Date | November 2010 | Marks available | 3 | Reference code | 10N.1.sl.TZ0.4 |
Level | SL only | Paper | 1 | Time zone | TZ0 |
Command term | Find | Question number | 4 | Adapted from | N/A |
Question
The diagram below shows the probabilities for events A and B , with \({\rm{P}}(A') = p\) .
Write down the value of p .
Find \({\rm{P}}(B)\) .
Find \({\rm{P}}(A'|B)\) .
Markscheme
\(p = \frac{4}{5}\) A1 N1
[1 mark]
multiplying along the branches (M1)
e.g. \(\frac{1}{5} \times \frac{1}{4}\) , \(\frac{{12}}{{40}}\)
adding products of probabilities of two mutually exclusive paths (M1)
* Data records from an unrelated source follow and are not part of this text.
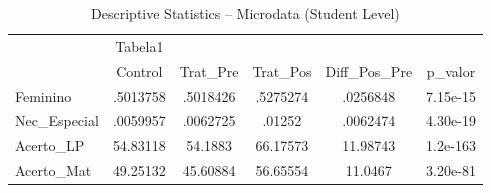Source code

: ﻿\begin{table}[htbp]\centering
\caption{Descriptive Statistics -- Microdata (Student Level)}
\begin{tabular}{l*{5}{c}}
\toprule
            &     Tabela1&            &            &            &            \\
            &    Control&    Trat\_Pre&    Trat\_Pos&Diff\_Pos\_Pre&     p\_valor\\
\midrule
Feminino    &    .5013758&    .5018426&    .5275274&    .0256848&    7.15e-15\\
Nec\_Especial&    .0059957&    .0062725&      .01252&    .0062474&    4.30e-19\\
Acerto\_LP   &    54.83118&     54.1883&    66.17573&    11.98743&    1.2e-163\\
Acerto\_Mat  &    49.25132&    45.60884&    56.65554&     11.0467&    3.20e-81\\
\bottomrule
\end{tabular}
\end{table}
e.g. \(\frac{1}{5} \times \frac{1}{4} + \frac{4}{5} \times \frac{3}{8}\) , \(\frac{1}{{20}} + \frac{{12}}{{40}}\)
\({\rm{P}}(B) = \frac{{14}}{{40}}\) \(\left( { = \frac{7}{{20}}} \right)\) A1 N2
[3 marks]
appropriate approach which must include \({A'}\) (may be seen on diagram) (M1)
e.g. \(\frac{{{\rm{P}}(A' \cap B)}}{{{\rm{P}}(B)}}\) (do not accept \(\frac{{{\rm{P}}(A \cap B)}}{{{\rm{P}}(B)}}\) )
\({\rm{P}}(A'|B) = \frac{{\frac{4}{5} \times \frac{3}{8}}}{{\frac{7}{{20}}}}\) (A1)
\({\rm{P}}(A'|B) = \frac{{12}}{{14}}\) \(\left( { = \frac{6}{7}} \right)\) A1 N2
[3 marks]
Examiners report
While nearly every candidate answered part (a) correctly, many had trouble with the other parts of this question.
In part (b), many candidates did not multiply along the branches of the tree diagram to find the required values, and many did not realize that there were two paths for P(B). There were also many candidates who understood what the question required, but then did not know how to multiply fractions correctly, and these calculation errors led to an incorrect answer.
In part (c), most candidates attempted to use a formula for conditional probability found in the information booklet, but very few substituted the correct values.